So, I was looking for random linux manual pages, when I encountered this weird one, you can see it by executing "man unlocked_stdio", or you can view it in your browser by going to this page

So, what is this for? It has weird functions like getc_unlocked, getchar_unlocked, putc_unlocked, putchar_unlocked, and etc, all those functions have one thing in common, they have a FILE stream parameter, I know that all those functions are normal IO functions with a "_unlocked" appended to them, but what does that mean?
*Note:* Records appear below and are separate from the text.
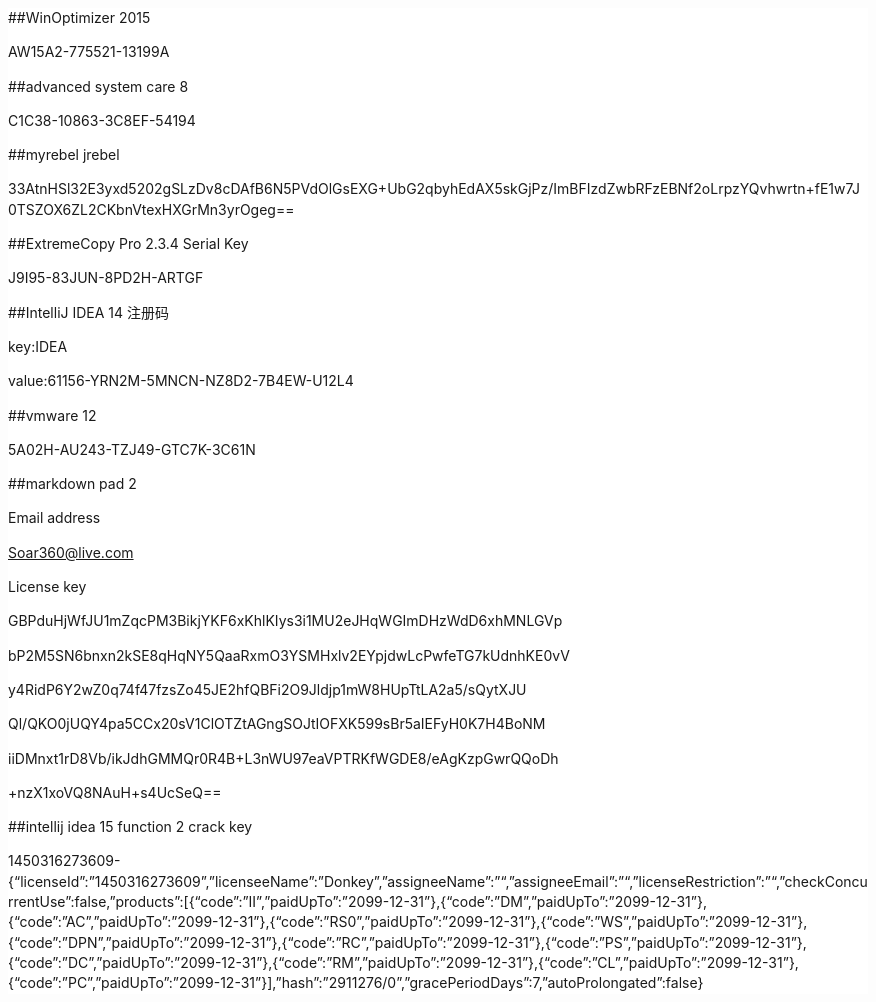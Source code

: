 ##WinOptimizer 2015 

AW15A2-775521-13199A



##advanced system care 8 

C1C38-10863-3C8EF-54194



##myrebel jrebel 

33AtnHSl32E3yxd5202gSLzDv8cDAfB6N5PVdOlGsEXG+UbG2qbyhEdAX5skGjPz/ImBFIzdZwbRFzEBNf2oLrpzYQvhwrtn+fE1w7J0TSZOX6ZL2CKbnVtexHXGrMn3yrOgeg==



##ExtremeCopy Pro 2.3.4 Serial Key 

J9I95-83JUN-8PD2H-ARTGF



##IntelliJ IDEA 14 注册码 

key:IDEA 

value:61156-YRN2M-5MNCN-NZ8D2-7B4EW-U12L4



##vmware 12 

5A02H-AU243-TZJ49-GTC7K-3C61N



##markdown pad 2



Email address

Soar360@live.com



License key

GBPduHjWfJU1mZqcPM3BikjYKF6xKhlKIys3i1MU2eJHqWGImDHzWdD6xhMNLGVp 

bP2M5SN6bnxn2kSE8qHqNY5QaaRxmO3YSMHxlv2EYpjdwLcPwfeTG7kUdnhKE0vV 

y4RidP6Y2wZ0q74f47fzsZo45JE2hfQBFi2O9Jldjp1mW8HUpTtLA2a5/sQytXJU 

Ql/QKO0jUQY4pa5CCx20sV1ClOTZtAGngSOJtIOFXK599sBr5aIEFyH0K7H4BoNM 

iiDMnxt1rD8Vb/ikJdhGMMQr0R4B+L3nWU97eaVPTRKfWGDE8/eAgKzpGwrQQoDh 

+nzX1xoVQ8NAuH+s4UcSeQ==



##intellij idea 15 function 2 crack key 

1450316273609-{“licenseId”:”1450316273609”,”licenseeName”:”Donkey”,”assigneeName”:”“,”assigneeEmail”:”“,”licenseRestriction”:”“,”checkConcurrentUse”:false,”products”:[{“code”:”II”,”paidUpTo”:”2099-12-31”},{“code”:”DM”,”paidUpTo”:”2099-12-31”},{“code”:”AC”,”paidUpTo”:”2099-12-31”},{“code”:”RS0”,”paidUpTo”:”2099-12-31”},{“code”:”WS”,”paidUpTo”:”2099-12-31”},{“code”:”DPN”,”paidUpTo”:”2099-12-31”},{“code”:”RC”,”paidUpTo”:”2099-12-31”},{“code”:”PS”,”paidUpTo”:”2099-12-31”},{“code”:”DC”,”paidUpTo”:”2099-12-31”},{“code”:”RM”,”paidUpTo”:”2099-12-31”},{“code”:”CL”,”paidUpTo”:”2099-12-31”},{“code”:”PC”,”paidUpTo”:”2099-12-31”}],”hash”:”2911276/0”,”gracePeriodDays”:7,”autoProlongated”:false}
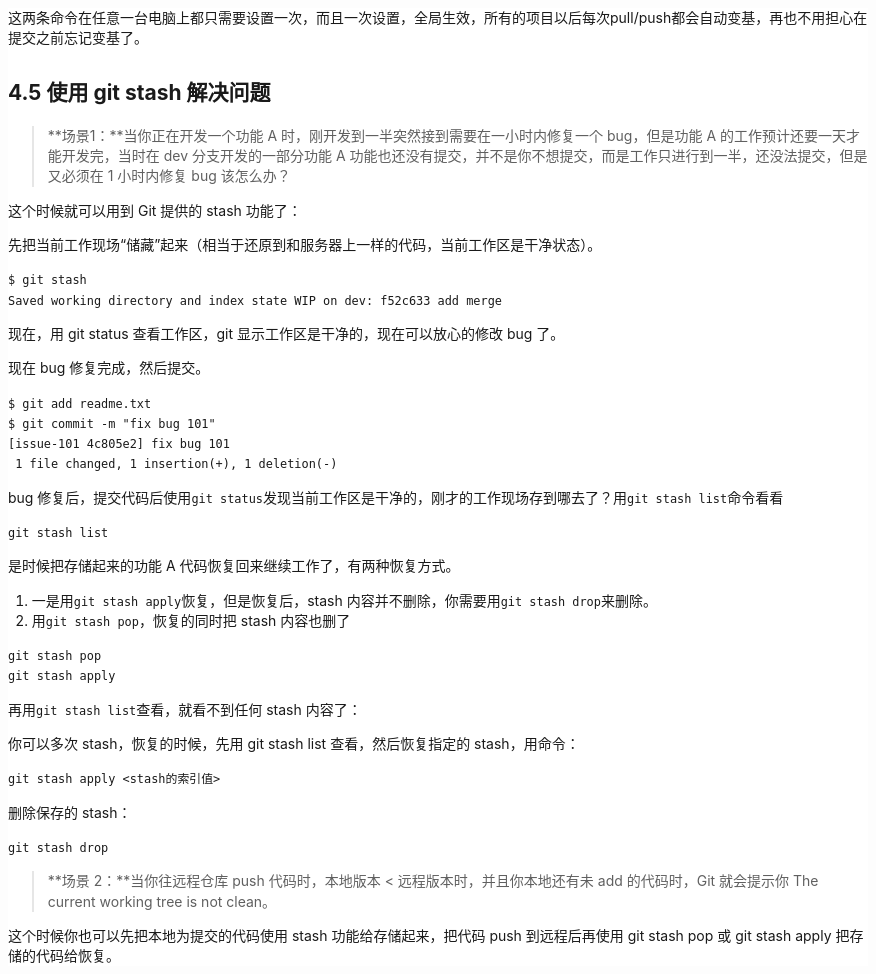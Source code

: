 这两条命令在任意一台电脑上都只需要设置一次，而且一次设置，全局生效，所有的项目以后每次pull/push都会自动变基，再也不用担心在提交之前忘记变基了。

## 4.5 使用 git stash 解决问题

> **场景1：**当你正在开发一个功能 A 时，刚开发到一半突然接到需要在一小时内修复一个 bug，但是功能 A 的工作预计还要一天才能开发完，当时在 dev 分支开发的一部分功能 A 功能也还没有提交，并不是你不想提交，而是工作只进行到一半，还没法提交，但是又必须在 1 小时内修复 bug 该怎么办？

这个时候就可以用到 Git 提供的 stash 功能了：​

先把当前工作现场“储藏”起来（相当于还原到和服务器上一样的代码，当前工作区是干净状态）。

```git
$ git stash
Saved working directory and index state WIP on dev: f52c633 add merge
```

现在，用 git status 查看工作区，git 显示工作区是干净的，现在可以放心的修改 bug 了。​

现在 bug 修复完成，然后提交。

```git
$ git add readme.txt 
$ git commit -m "fix bug 101"
[issue-101 4c805e2] fix bug 101
 1 file changed, 1 insertion(+), 1 deletion(-)
```

bug 修复后，提交代码后使用`git status`发现当前工作区是干净的，刚才的工作现场存到哪去了？用`git stash list`命令看看

```git
git stash list
```

是时候把存储起来的功能 A 代码恢复回来继续工作了，有两种恢复方式。

1. 一是用`git stash apply`恢复，但是恢复后，stash 内容并不删除，你需要用`git stash drop`来删除。
1. 用`git stash pop`，恢复的同时把 stash 内容也删了

```git
git stash pop
git stash apply
```

再用`git stash list`查看，就看不到任何 stash 内容了：​

你可以多次 stash，恢复的时候，先用 git stash list 查看，然后恢复指定的 stash，用命令：

```git
git stash apply <stash的索引值>
```

删除保存的 stash：

```git
git stash drop
```

> **场景 2：**当你往远程仓库 push 代码时，本地版本 < 远程版本时，并且你本地还有未 add 的代码时，Git 就会提示你 The current working tree is not clean。​

这个时候你也可以先把本地为提交的代码使用 stash 功能给存储起来，把代码 push 到远程后再使用 git stash pop 或 git stash apply 把存储的代码给恢复。
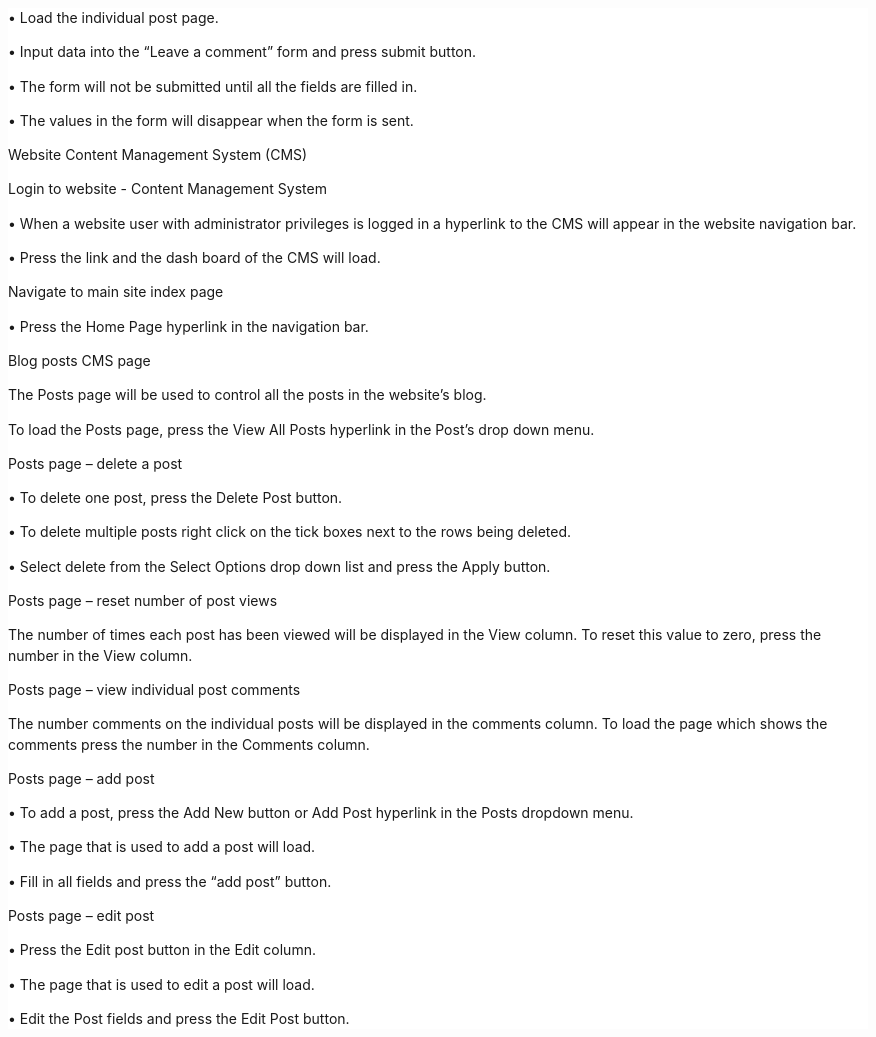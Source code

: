  

•	Load the individual post page.

•	Input data into the “Leave a comment” form and press submit button.

•	The form will not be submitted until all the fields are filled in.

•	The values in the form will disappear when the form is sent.

Website Content Management System (CMS)

Login to website - Content Management System

•	When a website user with administrator privileges is logged in a hyperlink to the CMS will appear in the website navigation bar.

•	Press the link and the dash board of the CMS will load.


Navigate to main site index page 

•	Press the Home Page hyperlink in the navigation bar. 

Blog posts CMS page 

 
The Posts page will be used to control all the posts in the website’s blog.

To load the Posts page, press the View All Posts hyperlink in the Post’s drop down menu.

Posts page – delete a post 

•	To delete one post, press the Delete Post button.

•	To delete multiple posts right click on the tick boxes next to the rows being deleted.

•	Select delete from the Select Options drop down list and press the Apply button.

Posts page – reset number of post views 

The number of times each post has been viewed will be displayed in the View column. To reset this value to zero, press the number in the View column.

Posts page – view individual post comments 

The number comments on the individual posts will be displayed in the comments column. To load the page which shows the comments press the number in the Comments column.

Posts page – add post 

•	To add a post, press the Add New button or Add Post hyperlink in the Posts dropdown menu.

•	The page that is used to add a post will load.

 
•	Fill in all fields and press the “add post” button.

Posts page – edit post 

•	Press the Edit post button in the Edit column. 

•	The page that is used to edit a post will load.

•	Edit the Post fields and press the Edit Post button.
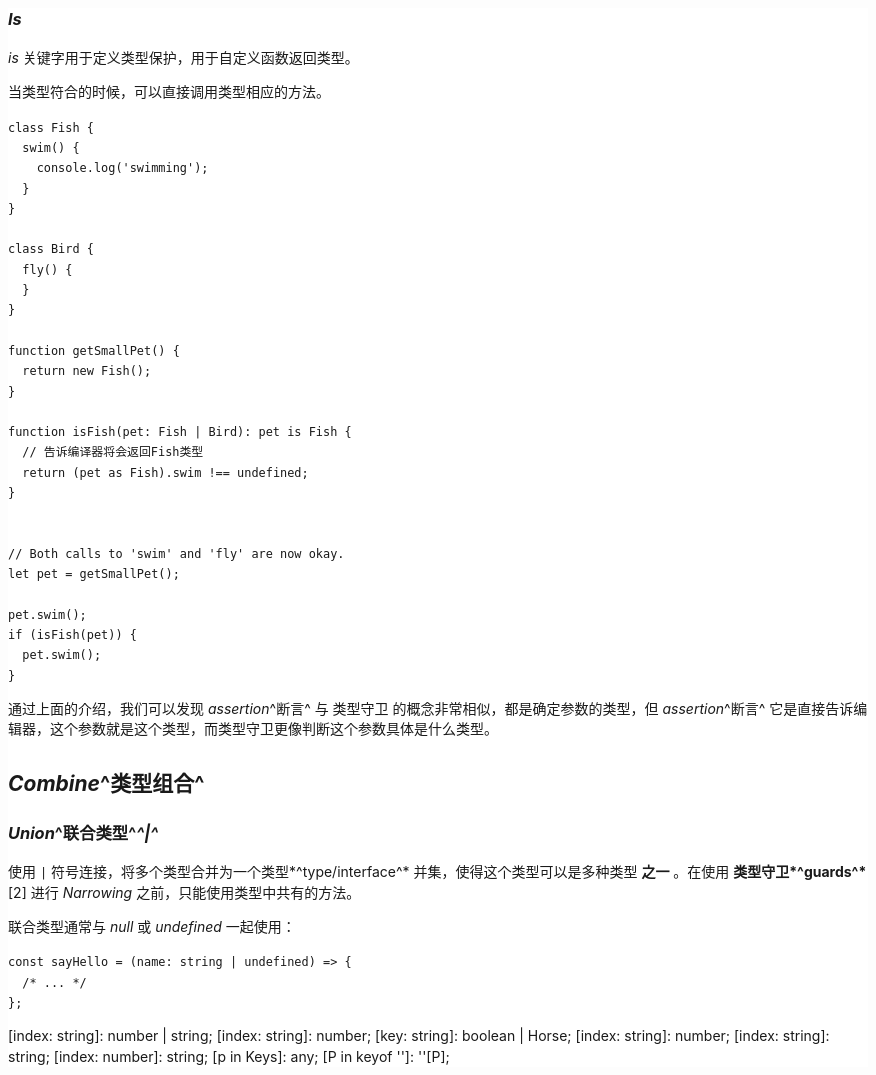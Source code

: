 ### *Is*

*is* 关键字用于定义类型保护，用于自定义函数返回类型。

当类型符合的时候，可以直接调用类型相应的方法。

```
class Fish {
  swim() {
    console.log('swimming');
  }
}

class Bird {
  fly() {
  }
}

function getSmallPet() {
  return new Fish();
}

function isFish(pet: Fish | Bird): pet is Fish {
  // 告诉编译器将会返回Fish类型
  return (pet as Fish).swim !== undefined;
}


// Both calls to 'swim' and 'fly' are now okay.
let pet = getSmallPet();

pet.swim();
if (isFish(pet)) {
  pet.swim();
}
```

通过上面的介绍，我们可以发现 *assertion*^断言^ 与 类型守卫 的概念非常相似，都是确定参数的类型，但 *assertion*^断言^ 它是直接告诉编辑器，这个参数就是这个类型，而类型守卫更像判断这个参数具体是什么类型。

## *Combine*^类型组合^

### *Union*^联合类型^*^|^*

使用 `|` 符号连接，将多个类型合并为一个类型*^type/interface^* 并集，使得这个类型可以是多种类型 **之一** 。在使用 **类型守卫\*^guards^\***[2] 进行 *Narrowing* 之前，只能使用类型中共有的方法。

联合类型通常与 *null* 或 *undefined* 一起使用：

```
const sayHello = (name: string | undefined) => {
  /* ... */
};
```


  [index: string]: number | string;
  [index: string]: number;
  [key: string]: boolean | Horse;
  [index: string]: number;
  [index: string]: string;
  [index: number]: string;
  [p in Keys]: any;
  [P in keyof '']: ''[P];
CodePudding user response:

It has to do with thread safety.

From your link

Each of these functions has the same behavior as its counterpart without the "_unlocked" suffix, except that they do not use locking (they do not set locks themselves, and do not test for the presence of locks set by others) and hence are thread-unsafe. See flockfile(3).

And from flockfile:

The stdio functions are thread-safe. This is achieved by assigning to each FILE object a lockcount and (if the lockcount is nonzero) an owning thread. For each library call, these functions wait until the FILE object is no longer locked by a different thread, then lock it, do the requested I/O, and unlock the object again.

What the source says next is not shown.